Election challenge proves costly

Seven people who unsuccessfully
challenged the legitimacy of two candidates from Bodden Town elected in the
2009 General Election have been served with bankruptcy notices.

The notices sent to the
challengers, which includes Artist Gordon Solomon and Social Activist Sandra Catron,
require them to pay to Mark Scotland and Dwayne Seymour US$70,041.76.

That’s the amount due on the final
judgement obtained by Mr. Scotland and Mr. Seymour against the group of
challengers in Grand Court on 19 February and 17 March.

The consequences of not complying
with the notice are that the individuals will have committed acts of
bankruptcy, which would allow bankruptcy proceedings to be taken against them
by Mr. Scotland and Mr. Seymour.

Mr. Solomon expressed surprise at
the stance taken by the MLA’s and their lawyers, calling it excessive.

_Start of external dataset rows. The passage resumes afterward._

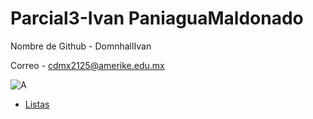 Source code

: # Parcial3-Ivan PaniaguaMaldonado

Nombre de Github - DomnhallIvan

Correo - cdmx2125@amerike.edu.mx

![A](https://cdn.discordapp.com/attachments/845383920458924034/1024346897999216720/1664293723115.jpg)

 - [Listas](./Listas.md)
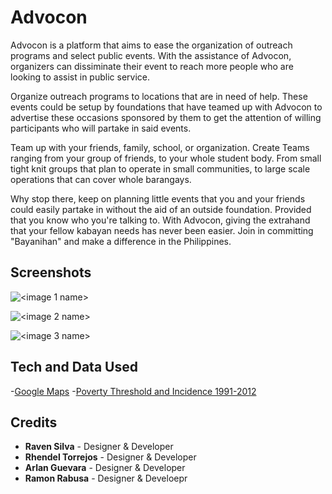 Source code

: # Advocon

Advocon is a platform that aims to ease the organization of outreach programs and select public 
events. With the assistance of Advocon, organizers can dissiminate their event to reach more people 
who are looking to assist in public service. 

Organize outreach programs to locations that are in need of help. These events could be setup by 
foundations that have teamed up with Advocon to advertise these occasions sponsored by them to get 
the attention of willing participants who will partake in said events.

Team up with your friends, family, school, or organization. Create Teams ranging from your group of 
friends, to your whole student body. From small tight knit groups that plan to operate in small 
communities, to large scale operations that can cover whole barangays.

Why stop there, keep on planning little events that you and your friends could easily partake in 
without the aid of an outside foundation. Provided that you know who you're talking to.
With Advocon, giving the extrahand that your fellow kabayan needs has never been easier. Join in 
committing "Bayanihan" and make a difference in the Philippines.

## Screenshots

![<image 1 name>](url)

![<image 2 name>](url)

![<image 3 name>](url)

## Tech and Data Used

-[Google Maps](https://developers.google.com/maps/?hl=en)
-[Poverty Threshold and Incidence 1991-2012 ](http://data.gov.ph/catalogue/dataset/nscb-poverty-threshold-and-incidence-1991-to-2012)

## Credits

- **Raven Silva** - Designer & Developer
- **Rhendel Torrejos** - Designer & Developer
- **Arlan Guevara** - Designer & Developer
- **Ramon Rabusa** - Designer & Develoepr
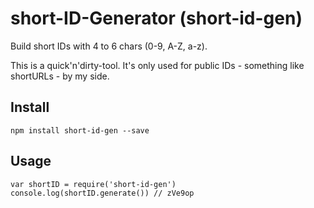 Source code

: # short-ID-Generator (short-id-gen)

Build short IDs with 4 to 6 chars (0-9, A-Z, a-z).

This is a quick'n'dirty-tool. It's only used for public IDs - something like shortURLs - by my side.

## Install

	npm install short-id-gen --save

## Usage

	var shortID = require('short-id-gen')
	console.log(shortID.generate()) // zVe9op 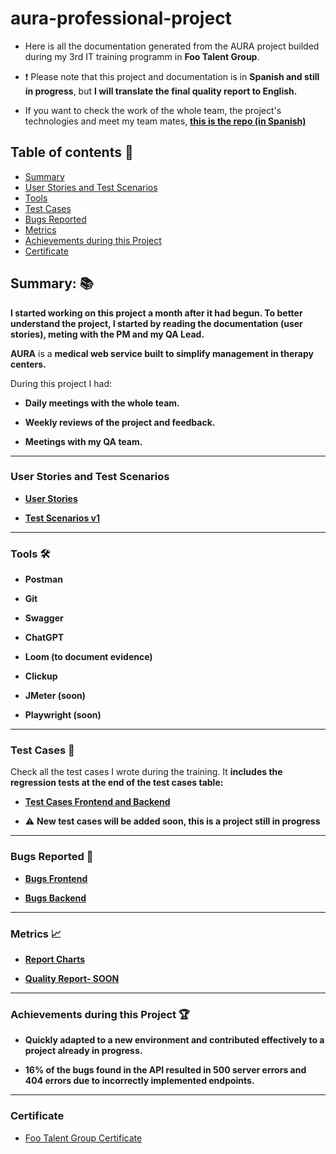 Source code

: # aura-professional-project

- Here is all the documentation generated from the AURA project builded during my 3rd IT training programm in **Foo Talent Group**.

- ❗ Please note that this project and documentation is in **Spanish and still in progress**, but **I will translate the final quality report to English.**
  
- If you want to check the work of the whole team, the project's technologies and meet my team mates, **[this is the repo (in Spanish)](https://github.com/FooTalentGroup/AURA)**

## Table of contents 📖

- [Summary](https://github.com/marianaluduena/aura-professional-project/blob/main/README.md#summary-)
- [User Stories and Test Scenarios](https://github.com/marianaluduena/aura-professional-project/blob/main/README.md#user-stories-and-test-scenarios)
- [Tools](https://github.com/marianaluduena/aura-professional-project/blob/main/README.md#tools-%EF%B8%8F)
- [Test Cases](https://github.com/marianaluduena/aura-professional-project/blob/main/README.md#test-cases-)
- [Bugs Reported](https://github.com/marianaluduena/aura-professional-project/blob/main/README.md#bugs-reported-)
- [Metrics](https://github.com/marianaluduena/aura-professional-project/blob/main/README.md#metrics-)
- [Achievements during this Project](https://github.com/marianaluduena/aura-professional-project/blob/main/README.md#achievements-during-this-project-)
- [Certificate]()

## Summary: 📚

**I started working on this project a month after it had begun. To better understand the project, I started by reading the documentation (user stories), meting with the PM and my QA Lead.**

**AURA** is a **medical web service built to simplify management in therapy centers.**

During this project I had:

- **Daily meetings with the whole team.**
  
- **Weekly reviews of the project and feedback.** 

- **Meetings with my QA team.**

  
 ----------------------------------------------

### User Stories and Test Scenarios

- **[User Stories](https://drive.google.com/file/d/1xtlF7jTkjpGEelxs6mkp0xBzNQW-PNNE/view?usp=sharing)**
  
- **[Test Scenarios v1](https://drive.google.com/file/d/1J8lDR_J574czhqENIHL_8c28UPUUzWJG/view?usp=drive_link)**

----------------------------------------------

### Tools 🛠️

- **Postman**
  
- **Git**
  
- **Swagger**
  
- **ChatGPT**
  
- **Loom (to document evidence)**
  
- **Clickup**
  
- **JMeter (soon)**
  
- **Playwright (soon)**
  
----------------------------------------------

### Test Cases 🧪

 Check all the test cases I wrote during the training. It **includes the regression tests at the end of the test cases table:**
  
- **[Test Cases Frontend and Backend](https://docs.google.com/spreadsheets/d/1hx5iP6PHdi9aRmCx3RxmzY81NeUtTOVbyuW3f8nZBhw/edit?usp=sharing)**
  
- ⚠️ **New test cases will be added soon, this is a project still in progress**

----------------------------------------------

### Bugs Reported 🐞

- **[Bugs Frontend](https://drive.google.com/drive/folders/1qRcUYEK-KWl44ho1kyOCo_NW6pZleNTl?usp=sharing)**
  
- **[Bugs Backend](https://drive.google.com/drive/folders/1mL9B841R20elPBLwwDl3HtMwMyIo-BxM?usp=drive_link)**

----------------------------------------------


### Metrics 📈

- **[Report Charts](https://docs.google.com/spreadsheets/d/1qvZpIQ7seg-PsZmBNYIQ7yKnAbGCR3TLueGjDdOE4Lw/edit?usp=sharing)**
  
- **[Quality Report- SOON](#)**
  
----------------------------------------------

### Achievements during this Project 🏆
  
- **Quickly adapted to a new environment and contributed effectively to a project already in progress.**
  
- **16% of the bugs found in the API resulted in 500 server errors and 404 errors due to incorrectly implemented endpoints.**

----------------------------------------------

### Certificate

- [Foo Talent Group Certificate](https://drive.google.com/file/d/1pGWaoPqNjZwKWGeyROKpmOLwJgzg9n7k/view?usp=drive_link)
  
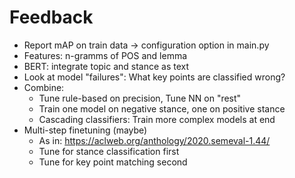 # Feedback

- Report mAP on train data -> configuration option in main.py
- Features: n-gramms of POS and lemma
- BERT: integrate topic and stance as text
- Look at model "failures": What key points are classified wrong?
- Combine:
  - Tune rule-based on precision, Tune NN on "rest"
  - Train one model on negative stance, one on positive stance
  - Cascading classifiers: Train more complex models at end
- Multi-step finetuning (maybe)
  - As in: https://aclweb.org/anthology/2020.semeval-1.44/
  - Tune for stance classification first
  - Tune for key point matching second
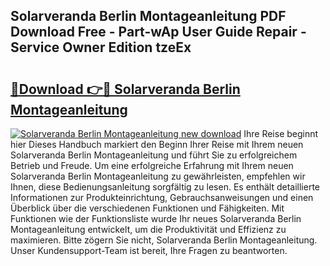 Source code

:## Solarveranda Berlin Montageanleitung PDF Download Free - Part-wAp User Guide Repair - Service Owner Edition tzeEx

# <h2><a href="http://df7kvze.blite.top/?on=Solarveranda+Berlin+Montageanleitung">🔗Download 👉🔴 Solarveranda Berlin Montageanleitung</a></h2>

[![Solarveranda Berlin Montageanleitung new download](https://i.imgur.com/lujVjoI.png)](http://df7kvze.blite.top/?on=Solarveranda+Berlin+Montageanleitung)
Ihre Reise beginnt hier Dieses Handbuch markiert den Beginn Ihrer Reise mit Ihrem neuen Solarveranda Berlin Montageanleitung und führt Sie zu erfolgreichem Betrieb und Freude. Um eine erfolgreiche Erfahrung mit Ihrem neuen Solarveranda Berlin Montageanleitung zu gewährleisten, empfehlen wir Ihnen, diese Bedienungsanleitung sorgfältig zu lesen. Es enthält detaillierte Informationen zur Produkteinrichtung, Gebrauchsanweisungen und einen Überblick über die verschiedenen Funktionen und Fähigkeiten. Mit Funktionen wie der Funktionsliste wurde Ihr neues Solarveranda Berlin Montageanleitung entwickelt, um die Produktivität und Effizienz zu maximieren. Bitte zögern Sie nicht, Solarveranda Berlin Montageanleitung. Unser Kundensupport-Team ist bereit, Ihre Fragen zu beantworten.
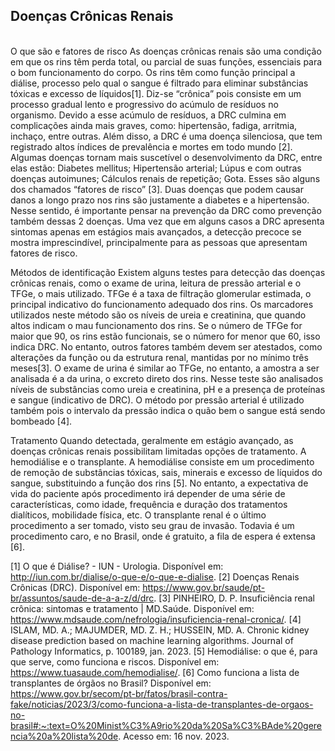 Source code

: <h2><b>Doenças Crônicas Renais</b></h2> <br> 
O que são e fatores de risco
As doenças crônicas renais são uma condição em que os rins têm perda total, ou parcial de suas funções, essenciais para o bom funcionamento do corpo. Os rins têm como função principal a diálise, processo pelo qual o sangue é filtrado para eliminar substâncias tóxicas e excesso de líquidos[1]. Diz-se “crônica” pois consiste em um processo gradual lento e progressivo   do acúmulo de resíduos no organismo. Devido a esse acúmulo de resíduos, a DRC culmina em complicações ainda mais graves, como: hipertensão, fadiga, arritmia, inchaço, entre outras. Além disso, a DRC é uma doença silenciosa, que tem registrado altos índices de prevalência e mortes em todo mundo [2].  
Algumas doenças tornam mais suscetível o desenvolvimento da DRC, entre elas estão:
Diabetes mellitus;
Hipertensão arterial;
Lúpus e com outras doenças autoimunes; 
Cálculos renais de repetição;
Gota.
Esses são alguns dos chamados “fatores de risco” [3].
Duas doenças que podem causar danos a longo prazo nos rins são justamente a diabetes e a hipertensão. Nesse sentido, é importante pensar na prevenção da DRC como prevenção também dessas 2 doenças. Uma vez que em alguns casos a DRC apresenta sintomas apenas em estágios mais avançados, a detecção precoce se mostra imprescindível, principalmente para as pessoas que apresentam fatores de risco.

Métodos de identificação
Existem alguns testes para detecção das doenças crônicas renais, como o exame de urina, leitura de pressão arterial e o TFGe, o mais utilizado.
TFGe é a taxa de filtração glomerular estimada, o principal indicativo do funcionamento adequado dos rins. Os marcadores utilizados neste método são os níveis de ureia e creatinina, que quando altos indicam o mau funcionamento dos rins. Se o número de TFGe for maior que 90, os rins estão funcionais, se o número for menor que 60, isso indica DRC. No entanto, outros fatores também devem ser atestados, como alterações da função ou da estrutura renal, mantidas por no mínimo três meses[3].
O exame de urina é similar ao TFGe, no entanto, a amostra a ser analisada é a da urina, o excreto direto dos rins. Nesse teste são analisados níveis de substâncias como ureia e creatinina, pH e a presença de proteínas e sangue (indicativo de DRC).
O método por pressão arterial é utilizado também pois o intervalo da pressão indica o quão bem o sangue está sendo bombeado [4].

Tratamento 
Quando detectada, geralmente em estágio avançado, as doenças crônicas renais possibilitam limitadas opções de tratamento. A hemodiálise e o transplante.
A hemodiálise consiste em um procedimento de remoção de substâncias tóxicas, sais, minerais e excesso de líquidos do sangue, substituindo a função dos rins [5]. No entanto, a expectativa de vida do paciente após procedimento irá depender de uma série de características, como idade, frequência e duração dos tratamentos dialíticos, mobilidade física, etc.
O transplante renal é o último procedimento a ser tomado, visto seu grau de invasão. Todavia é um procedimento caro, e no Brasil, onde é gratuito, a fila de espera é extensa [6].

[1] O que é Diálise? - IUN - Urologia. Disponível em: <http://iun.com.br/dialise/o-que-e/o-que-e-dialise>.
[2] Doenças Renais Crônicas (DRC). Disponível em: <https://www.gov.br/saude/pt-br/assuntos/saude-de-a-a-z/d/drc>.
[3] PINHEIRO, D. P. Insuficiência renal crônica: sintomas e tratamento | MD.Saúde. Disponível em: <https://www.mdsaude.com/nefrologia/insuficiencia-renal-cronica/>.
[4] ISLAM, MD. A.; MAJUMDER, MD. Z. H.; HUSSEIN, MD. A. Chronic kidney disease prediction based on machine learning algorithms. Journal of Pathology Informatics, p. 100189, jan. 2023.
[5] Hemodiálise: o que é, para que serve, como funciona e riscos. Disponível em: <https://www.tuasaude.com/hemodialise/>.
[6] Como funciona a lista de transplantes de órgãos no Brasil? Disponível em: <https://www.gov.br/secom/pt-br/fatos/brasil-contra-fake/noticias/2023/3/como-funciona-a-lista-de-transplantes-de-orgaos-no-brasil#:~:text=O%20Minist%C3%A9rio%20da%20Sa%C3%BAde%20gerencia%20a%20lista%20de>. Acesso em: 16 nov. 2023.

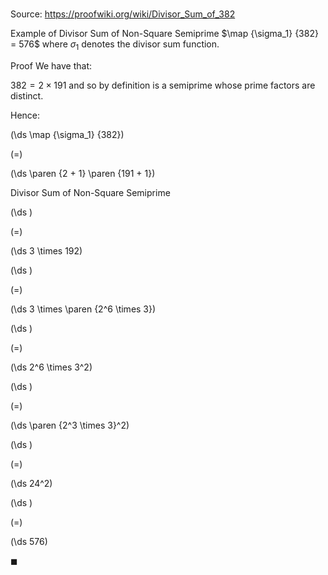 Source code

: # 

Source: https://proofwiki.org/wiki/Divisor_Sum_of_382

Example of Divisor Sum of Non-Square Semiprime
$\map {\sigma_1} {382} = 576$
where $\sigma_1$ denotes the divisor sum function.


Proof
We have that:

$382 = 2 \times 191$
and so by definition is a semiprime whose prime factors are distinct.

Hence:














\(\ds \map {\sigma_1} {382}\)

\(=\)







\(\ds \paren {2 + 1} \paren {191 + 1}\)





Divisor Sum of Non-Square Semiprime














\(\ds \)

\(=\)







\(\ds 3 \times 192\)




















\(\ds \)

\(=\)







\(\ds 3 \times \paren {2^6 \times 3}\)




















\(\ds \)

\(=\)







\(\ds 2^6 \times 3^2\)




















\(\ds \)

\(=\)







\(\ds \paren {2^3 \times 3}^2\)




















\(\ds \)

\(=\)







\(\ds 24^2\)




















\(\ds \)

\(=\)







\(\ds 576\)









$\blacksquare$





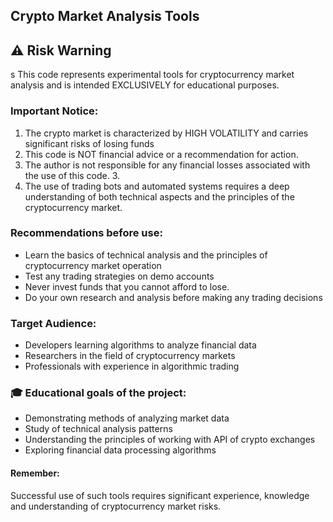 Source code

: ## Crypto Market Analysis Tools

## ⚠️ Risk Warning
s
This code represents experimental tools for cryptocurrency market analysis and is intended EXCLUSIVELY for educational purposes. 

### Important Notice:

1. The crypto market is characterized by HIGH VOLATILITY and carries significant risks of losing funds
2. This code is NOT financial advice or a recommendation for action.
3. The author is not responsible for any financial losses associated with the use of this code. 3.
4. The use of trading bots and automated systems requires a deep understanding of both technical aspects and the principles of the cryptocurrency market.

### Recommendations before use:

- Learn the basics of technical analysis and the principles of cryptocurrency market operation
- Test any trading strategies on demo accounts
- Never invest funds that you cannot afford to lose.
- Do your own research and analysis before making any trading decisions

### Target Audience:
- Developers learning algorithms to analyze financial data
- Researchers in the field of cryptocurrency markets
- Professionals with experience in algorithmic trading

### 🎓 Educational goals of the project:
- Demonstrating methods of analyzing market data
- Study of technical analysis patterns
- Understanding the principles of working with API of crypto exchanges
- Exploring financial data processing algorithms

#### Remember:
Successful use of such tools requires significant experience, knowledge and understanding of cryptocurrency market risks. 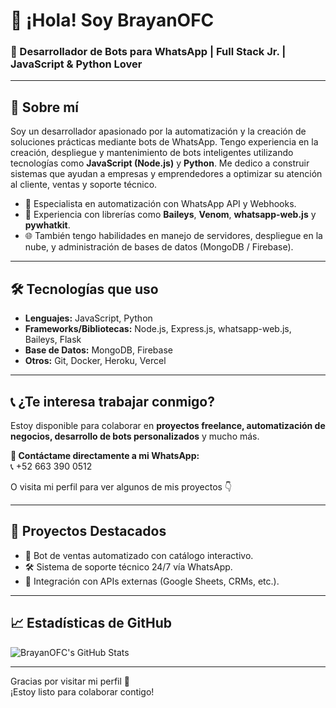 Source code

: # 👋 ¡Hola! Soy BrayanOFC

### 🧠 Desarrollador de Bots para WhatsApp | Full Stack Jr. | JavaScript & Python Lover

---

## 🚀 Sobre mí

Soy un desarrollador apasionado por la automatización y la creación de soluciones prácticas mediante bots de WhatsApp. Tengo experiencia en la creación, despliegue y mantenimiento de bots inteligentes utilizando tecnologías como **JavaScript (Node.js)** y **Python**. Me dedico a construir sistemas que ayudan a empresas y emprendedores a optimizar su atención al cliente, ventas y soporte técnico.

- 🔧 Especialista en automatización con WhatsApp API y Webhooks.
- 💬 Experiencia con librerías como **Baileys**, **Venom**, **whatsapp-web.js** y **pywhatkit**.
- 🌐 También tengo habilidades en manejo de servidores, despliegue en la nube, y administración de bases de datos (MongoDB / Firebase).

---

## 🛠️ Tecnologías que uso

- **Lenguajes:** JavaScript, Python
- **Frameworks/Bibliotecas:** Node.js, Express.js, whatsapp-web.js, Baileys, Flask
- **Base de Datos:** MongoDB, Firebase
- **Otros:** Git, Docker, Heroku, Vercel

---

## 📞 ¿Te interesa trabajar conmigo?

Estoy disponible para colaborar en **proyectos freelance, automatización de negocios, desarrollo de bots personalizados** y mucho más.

**📲 Contáctame directamente a mi WhatsApp:**  
📞 +52 663 390 0512

O visita mi perfil para ver algunos de mis proyectos 👇

---

## 📂 Proyectos Destacados

- 🤖 Bot de ventas automatizado con catálogo interactivo.
- 🛠️ Sistema de soporte técnico 24/7 vía WhatsApp.
- 🔄 Integración con APIs externas (Google Sheets, CRMs, etc.).

---

## 📈 Estadísticas de GitHub

![BrayanOFC's GitHub Stats](https://github-readme-stats.vercel.app/api?username=BrayanOFC&show_icons=true&theme=radical)

---

Gracias por visitar mi perfil 🚀  
¡Estoy listo para colaborar contigo!
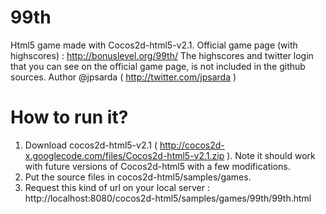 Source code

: 99th
====

Html5 game made with Cocos2d-html5-v2.1.
Official game page (with highscores) : http://bonuslevel.org/99th/
The highscores and twitter login that you can see on the official game page, is not included in the github sources.
Author @jpsarda ( http://twitter.com/jpsarda )

How to run it?
==============
1. Download cocos2d-html5-v2.1 ( http://cocos2d-x.googlecode.com/files/Cocos2d-html5-v2.1.zip ). Note it should work with future versions of Cocos2d-html5 with a few modifications.
2. Put the source files in cocos2d-html5/samples/games.
3. Request this kind of url on your local server : http://localhost:8080/cocos2d-html5/samples/games/99th/99th.html

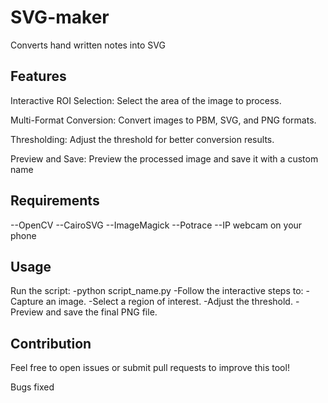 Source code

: # SVG-maker

Converts hand written notes into SVG 

## Features
Interactive ROI Selection: Select the area of the image to process.

Multi-Format Conversion: Convert images to PBM, SVG, and PNG formats.

Thresholding: Adjust the threshold for better conversion results.

Preview and Save: Preview the processed image and save it with a custom name

## Requirements 
--OpenCV
--CairoSVG
--ImageMagick
--Potrace
--IP webcam on your phone 

## Usage 
Run the script:
-python script_name.py
-Follow the interactive steps to:
-Capture an image.
-Select a region of interest.
-Adjust the threshold.
-Preview and save the final PNG file.

## Contribution

Feel free to open issues or submit pull requests to improve this tool!


Bugs fixed 
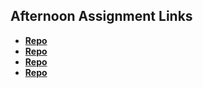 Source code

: ## Afternoon Assignment Links

* **[Repo](https://github.com/ItsBup/fs-journal)**
* **[Repo](https://github.com/ItsBup/cool-site)**
* **[Repo](https://github.com/ItsBup/Evil-Bowling)**
* **[Repo](https://github.com/ItsBup/BandClone)**
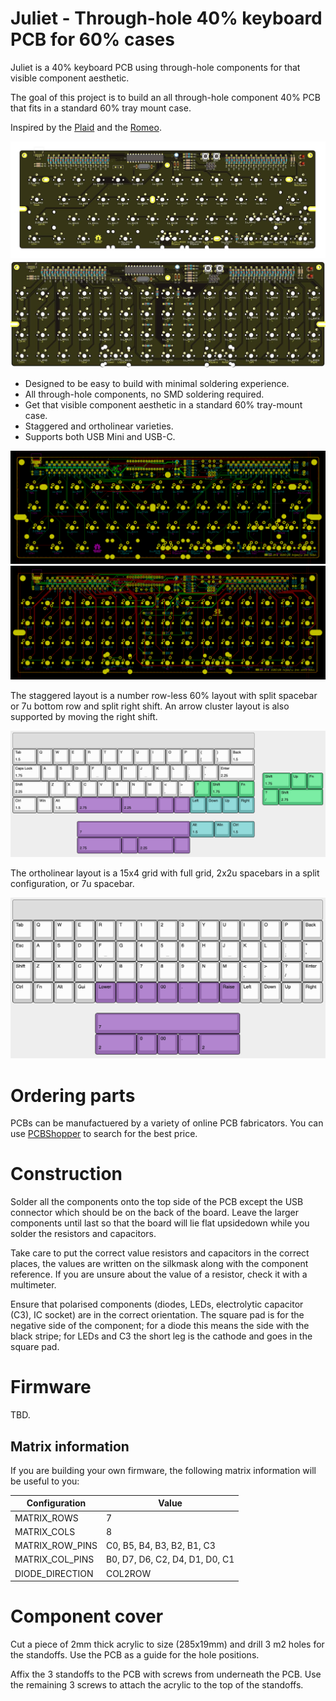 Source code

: # Juliet - Through-hole 40% keyboard PCB for 60% cases

Juliet is a 40% keyboard PCB using through-hole components for that visible component aesthetic.

The goal of this project is to build an all through-hole component 40% PCB that fits in a standard 60% tray mount case.

Inspired by the [Plaid](https://github.com/hsgw/plaid) and the [Romeo](https://github.com/coseyfannitutti/romeo).

![PCB staggered render](images/pcb-staggered-render.jpg)
![PCB ortholinear render](images/pcb-ortho-render.jpg)

* Designed to be easy to build with minimal soldering experience.
* All through-hole components, no SMD soldering required.
* Get that visible component aesthetic in a standard 60% tray-mount case.
* Staggered and ortholinear varieties.
* Supports both USB Mini and USB-C.

![PCB staggered design](images/pcb-staggered-design.png)
![PCB ortholinear design](images/pcb-ortho-design.png)

The staggered layout is a number row-less 60% layout with split spacebar or 7u bottom row and split right shift. An arrow cluster layout is also supported by moving the right shift.

![Supported staggered layouts](images/layouts-staggered.png)

The ortholinear layout is a 15x4 grid with full grid, 2x2u spacebars in a split configuration, or 7u spacebar.

![Supported ortholinear layouts](images/layouts-ortho.png)

# Ordering parts

PCBs can be manufactuered by a variety of online PCB fabricators. You can use [PCBShopper](https://pcbshopper.com/) to search for the best price.

# Construction

Solder all the components onto the top side of the PCB except the USB connector which should be on the back of the board. Leave the larger components until last so that the board will lie flat upsidedown while you solder the resistors and capacitors.

Take care to put the correct value resistors and capacitors in the correct places, the values are written on the silkmask along with the component reference. If you are unsure about the value of a resistor, check it with a multimeter.

Ensure that polarised components (diodes, LEDs, electrolytic capacitor (C3), IC socket) are in the correct orientation. The square pad is for the negative side of the component; for a diode this means the side with the black stripe; for LEDs and C3 the short leg is the cathode and goes in the square pad.

# Firmware

TBD.

## Matrix information

If you are building your own firmware, the following matrix information will be useful to you:

| Configuration   | Value                                  |
|-----------------|----------------------------------------|
| MATRIX_ROWS     | 7                                      |
| MATRIX_COLS     | 8                                      |
| MATRIX_ROW_PINS | C0, B5, B4, B3, B2, B1, C3             |
| MATRIX_COL_PINS | B0, D7, D6, C2, D4, D1, D0, C1         |
| DIODE_DIRECTION | COL2ROW                                |

# Component cover

Cut a piece of 2mm thick acrylic to size (285x19mm) and drill 3 m2 holes for the standoffs. Use the PCB as a guide for the hole positions.

Affix the 3 standoffs to the PCB with screws from underneath the PCB. Use the remaining 3 screws to attach the acrylic to the top of the standoffs.


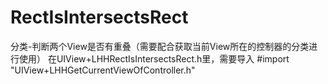 # RectIsIntersectsRect

分类-判断两个View是否有重叠（需要配合获取当前View所在的控制器的分类进行使用）
在UIView+LHHRectIsIntersectsRect.h里，需要导入 #import "UIView+LHHGetCurrentViewOfController.h"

“I didn’t expect all of this just
because of standing up. Maybe I was a little naive and did not realise what we
were getting into. However when we got our advice from England, this is how we
were instructed to proceed. We also had a very short time to put things in
order. I did not imagine anything about having to pay the other side’s legal
costs.” 

Mr. Seymour said he was not aware
that bankruptcy notices had already been served, but noted that both he and now
Mr. Scotland had to seek financing to cover the cost of the proceedings.

“We were simply two honest men
trying to do well for the Cayman Islands and the people of Bodden Town. These
people made a decision to get into the arena, bringing a frivolous claim that
was executed totally incorrectly and ended up wasting everyone’s time and
taking food from my children’s mouths. What would they have gained from it is
the important question.”

He contends more money and time
would have been wasted and he and Mr. Scotland would have retained their seats
through a by-election.

A statement sent by Sandra Catron
to the Caymanian Compass read on 3 June: “We have been somewhat astonished to
receive bankruptcy notices in relation to the costs of Cause 288 of 2009. It
seems that because we sought to uphold the constitution, our two Bodden Town
representatives have sought to have us declared bankrupt if we do not immediately
pay their costs which were awarded in March of this year. We were advised by
senior counsel that it was possible to seek to have the constitution upheld by
way of an Originating Summons and that it was also possible to do so by way of
an election petition under the Elections Law. We chose the former approach
because it was less of a partisan approach to the issue. The majority of us
have no party affiliation whatsoever. The irony is that if we had taken a
partisan approach and proceeded by way of an election petition the circumstances
of our two representatives would likely be very different now. We respect the
view of the court and the rule of law so their costs will be paid. There was no
need to take a heavy handed approach of threatening your own constituents with
personal bankruptcy but we have come to expect no more.”

The challenge to Mr. Scotland’s and
Mr. Seymour’s elections was thrown out of court after Chief Justice Anthony
Smellie ruled that the challenge was brought too late and that what was filed
was not in the prescribed form of an election petition.

Under the Elections Law the
challenge should have been made 21 days after Mr. Scotland and Mr. Seymour were
officially announced winners in the Bodden Town election. The challenge was
made 26 days later.

The Chief Justice said the
challengers were required to take their challenge by election petition.

“If the time limits imposed by the
Elections Law can be bypassed, then there would be no time limits at all. That
cannot be a proper interpretation of the constitutional intent,” he said.

The challengers said the two
candidates were disqualified because they had not met the deadline for filing
notice of their contracts with Government. Neither their attorneys nor the
court addressed the allegation.

While the challenge made by voters
in the district was dismissed, it was possible for Attorney General Sam Bulgin
to take action, which he did not do.

Speaking for the two MLAs at the
time, Ramon Alberga QC and Attorney Steve McField applauded what they called a
landmark judgment. Immediately following the proceedings, Mr. Alberga had asked
that costs be awarded on the standard basis. Their team was led by Lord Pannick
and included Attorneys Michael Alberga and Christopher McDuff.

1 COMMENT

  1. Whether or not I agree with the principle – I respect the seeven people who sought to challenge the legitimacy of two candidates from Bodden Town being elected in the 2009 General Election. However, now it is time to pay the piper to the two MLA’s. To think that there woudl not be some costs assocaited with the challenge was misguided.